2.13.2006

Wild Thing



Sometimes the people who shape our lives do so without meaning to and sometimes without us even realizing it.

I had just such a revelation this past weekend. It happened somewhere between the lobsters and the lamb chops and I don’t recall how I happened upon her. She was all of a sudden in the middle of our dinner.

Aunt Boo. She was one of my father’s aunts so that made her a great aunt to me. I honestly only remember being around her a couple of times but she apparently left quite an impression on my 5 or 6 year old little brain.

I should also add that being 5 or 6; my memory might be mixed with my imagination of that time. I spent so much time in my head, which was usually a lot safer than what was going on around me. Not that anyone noticed. I was a quiet, adorable little piece of blonde fluff with enormous, blinking blue eyes that was easily and often overlooked.

Quiet yes, but I was always paying attention. That in itself taught me a valuable lesson that carries over today. There are worse things than being an overlooked piece of blonde fluff. This fluff has been privy to things that would’ve otherwise gotten me swept from the room if I was thought to have half a brain behind these big blue eyes.

I guess it’s a part of the process of getting older all these revelations I seem to have regarding my mother. Oh yes, this is also tied to her. Maybe because I feel robbed of what our relationship could’ve grown into that I dissect the hell out of the one we had up until she died.

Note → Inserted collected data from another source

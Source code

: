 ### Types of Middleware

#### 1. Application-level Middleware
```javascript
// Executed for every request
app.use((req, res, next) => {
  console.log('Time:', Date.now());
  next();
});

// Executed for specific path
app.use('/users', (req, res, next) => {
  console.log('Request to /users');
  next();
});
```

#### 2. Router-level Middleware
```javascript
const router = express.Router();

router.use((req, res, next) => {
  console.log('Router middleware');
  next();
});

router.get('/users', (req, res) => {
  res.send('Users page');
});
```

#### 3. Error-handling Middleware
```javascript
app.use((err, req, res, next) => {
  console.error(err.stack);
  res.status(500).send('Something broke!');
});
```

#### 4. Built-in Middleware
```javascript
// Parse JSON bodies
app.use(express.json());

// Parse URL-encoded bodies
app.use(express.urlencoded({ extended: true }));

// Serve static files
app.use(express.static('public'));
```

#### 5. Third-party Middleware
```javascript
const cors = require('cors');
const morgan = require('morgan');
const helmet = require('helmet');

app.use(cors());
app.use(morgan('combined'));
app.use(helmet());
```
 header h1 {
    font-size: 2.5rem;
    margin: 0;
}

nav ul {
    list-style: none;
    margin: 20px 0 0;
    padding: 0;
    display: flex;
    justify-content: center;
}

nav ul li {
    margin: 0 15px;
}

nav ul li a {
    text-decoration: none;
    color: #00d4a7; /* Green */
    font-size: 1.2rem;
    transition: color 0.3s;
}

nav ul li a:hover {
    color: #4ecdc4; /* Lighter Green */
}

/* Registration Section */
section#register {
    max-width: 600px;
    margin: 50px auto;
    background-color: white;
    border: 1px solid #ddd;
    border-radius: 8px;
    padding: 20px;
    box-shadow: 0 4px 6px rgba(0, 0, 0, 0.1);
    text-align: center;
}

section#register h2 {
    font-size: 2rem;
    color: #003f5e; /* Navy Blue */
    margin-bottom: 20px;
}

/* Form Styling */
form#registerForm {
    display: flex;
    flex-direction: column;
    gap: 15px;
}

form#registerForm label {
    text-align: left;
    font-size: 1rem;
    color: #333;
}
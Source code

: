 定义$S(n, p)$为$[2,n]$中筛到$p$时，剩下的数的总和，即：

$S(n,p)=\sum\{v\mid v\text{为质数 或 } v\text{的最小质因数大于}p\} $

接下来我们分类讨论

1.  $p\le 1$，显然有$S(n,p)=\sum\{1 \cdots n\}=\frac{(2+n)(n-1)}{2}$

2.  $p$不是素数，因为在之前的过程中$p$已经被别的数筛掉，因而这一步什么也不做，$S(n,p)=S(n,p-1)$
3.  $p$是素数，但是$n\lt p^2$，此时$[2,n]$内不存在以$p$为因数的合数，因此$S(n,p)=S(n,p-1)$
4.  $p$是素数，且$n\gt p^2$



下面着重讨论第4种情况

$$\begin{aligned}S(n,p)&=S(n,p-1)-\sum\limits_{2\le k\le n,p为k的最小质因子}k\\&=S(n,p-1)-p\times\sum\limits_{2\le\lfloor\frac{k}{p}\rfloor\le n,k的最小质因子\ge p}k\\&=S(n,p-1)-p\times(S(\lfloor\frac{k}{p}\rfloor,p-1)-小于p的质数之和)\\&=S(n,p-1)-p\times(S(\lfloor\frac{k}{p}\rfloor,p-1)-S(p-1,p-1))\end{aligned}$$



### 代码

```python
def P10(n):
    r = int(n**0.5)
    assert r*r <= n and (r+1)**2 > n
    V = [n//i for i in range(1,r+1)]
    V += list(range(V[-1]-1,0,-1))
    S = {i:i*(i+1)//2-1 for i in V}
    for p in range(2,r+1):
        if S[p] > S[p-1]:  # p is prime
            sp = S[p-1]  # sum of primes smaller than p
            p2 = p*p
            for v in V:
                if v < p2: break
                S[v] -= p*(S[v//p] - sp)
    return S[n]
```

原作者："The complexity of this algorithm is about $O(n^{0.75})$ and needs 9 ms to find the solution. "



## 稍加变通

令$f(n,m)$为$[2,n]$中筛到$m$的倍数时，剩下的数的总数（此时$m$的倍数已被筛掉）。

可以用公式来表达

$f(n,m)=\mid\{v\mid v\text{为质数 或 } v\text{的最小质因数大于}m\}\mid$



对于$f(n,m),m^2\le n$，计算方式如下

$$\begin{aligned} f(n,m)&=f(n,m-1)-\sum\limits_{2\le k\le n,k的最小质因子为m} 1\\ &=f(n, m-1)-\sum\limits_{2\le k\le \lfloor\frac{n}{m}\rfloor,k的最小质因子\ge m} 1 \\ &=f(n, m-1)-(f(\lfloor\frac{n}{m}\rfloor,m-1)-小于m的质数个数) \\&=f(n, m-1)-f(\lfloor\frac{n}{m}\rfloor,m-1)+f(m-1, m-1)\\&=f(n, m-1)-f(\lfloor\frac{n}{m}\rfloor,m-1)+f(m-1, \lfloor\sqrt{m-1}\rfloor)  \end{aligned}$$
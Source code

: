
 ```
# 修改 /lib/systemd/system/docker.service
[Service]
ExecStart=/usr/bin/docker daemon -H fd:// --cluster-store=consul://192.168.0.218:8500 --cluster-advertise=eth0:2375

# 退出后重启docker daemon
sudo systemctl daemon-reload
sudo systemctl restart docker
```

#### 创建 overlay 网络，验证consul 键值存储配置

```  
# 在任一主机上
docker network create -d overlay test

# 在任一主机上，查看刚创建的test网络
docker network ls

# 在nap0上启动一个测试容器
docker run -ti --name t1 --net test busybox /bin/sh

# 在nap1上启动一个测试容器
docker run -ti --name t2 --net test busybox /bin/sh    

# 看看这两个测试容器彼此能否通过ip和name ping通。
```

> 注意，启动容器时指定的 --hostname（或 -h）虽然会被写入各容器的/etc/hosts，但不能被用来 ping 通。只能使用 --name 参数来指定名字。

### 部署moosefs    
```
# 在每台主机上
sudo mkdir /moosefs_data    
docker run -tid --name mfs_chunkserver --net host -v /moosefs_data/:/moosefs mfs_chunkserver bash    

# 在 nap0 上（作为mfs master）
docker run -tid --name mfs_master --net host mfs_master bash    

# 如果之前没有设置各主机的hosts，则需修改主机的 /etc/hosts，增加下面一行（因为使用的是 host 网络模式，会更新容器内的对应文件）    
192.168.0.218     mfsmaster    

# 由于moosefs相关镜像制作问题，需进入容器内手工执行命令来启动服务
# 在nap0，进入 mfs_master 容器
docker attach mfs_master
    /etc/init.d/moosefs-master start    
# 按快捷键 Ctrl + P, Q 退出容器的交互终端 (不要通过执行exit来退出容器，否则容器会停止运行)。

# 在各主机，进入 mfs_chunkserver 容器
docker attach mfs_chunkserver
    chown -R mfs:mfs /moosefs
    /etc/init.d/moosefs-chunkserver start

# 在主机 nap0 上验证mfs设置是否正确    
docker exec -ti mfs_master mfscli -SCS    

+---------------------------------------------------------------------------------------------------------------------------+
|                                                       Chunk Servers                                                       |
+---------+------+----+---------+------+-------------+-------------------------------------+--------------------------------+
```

I’m not entirely sure but somewhere between knowing that my mother and I are more different than the same Aunt Boo came bursting into the room.

My most vivid memory of her is just that. Aunt Boo, bursting into that apartment on the second floor of the duplex on Central Avenue in Albany, NY.

The duplex was a white building that my father’s parents and his grandmother lived in at the time, 1966-ish.

I didn’t always like my time spent there. Always felt dumped off rather than dropped but I have lots of memories anyway. Of the ally that ran down the side from front to back and the metal gates you had to go through on the way to the back yard. The parking lot beyond the fenced in yard that seemed to go on forever, honestly, that lot is a black hole in my memory. The wonderful smell of Grandma Nelson’s chicken and biscuits cooking in the kitchen, filling the house. The porch that you went out of a French door off a funny little side room adjacent to the living room so like the one my oldest brother called his bedroom off the living room in our duplex.

I spent one whole afternoon singing: I’m Henry the Eighth, by Herman’s Hermits, in rocking chairs on that porch with my cousin Jenny from Long Island till the entire city was ready to throw us both over the side.

But back to Aunt Boo who had short-cropped hair which was blondish, there was not an ounce of fat on her slim frame, a trait she shared with her mother, my great grandma Nelson. Wiry, spunky and a party ready to happen she was. I was immediately drawn to her like a moth to a flame. From afar, but drawn.

She wasn’t loud but when she was talking the whole world listened and watched as she punctuated everything with sweeping gestures. She smoked and in my head those cigarettes became cigars and Aunt Boo became Annie Oakley or Bonnie Parker. She was pure magic. She didn’t have a man she was attached to and somehow my very immature little girl head knew she didn’t need one. She was complete all on her own. She wore dresses that neither flattered nor detracted from her and yet I knew she turned heads regardless. She had an energy that was palatable and when she left the room was somehow colder and less bright.

I have no idea what ever became of her.

But there she was on Saturday night somewhere between the lamb chops and the lobster of the Hubster’s and my Valentine’s dinner that I had prepared.

And as she bubbled out of me I realized that although she played a brief moment or two in the life of a 5 or 6-year-old little blonde piece of fluff, she left an indelible imprint behind those blinking blue eyes.

The awareness that a woman is more than the sum of the men in her life or the food and people that she nurtures. She is a force all her own and one to be reckoned with.

The wild woman in me raises a glass to the wild woman in you and reminds you to embrace her. The world is waiting.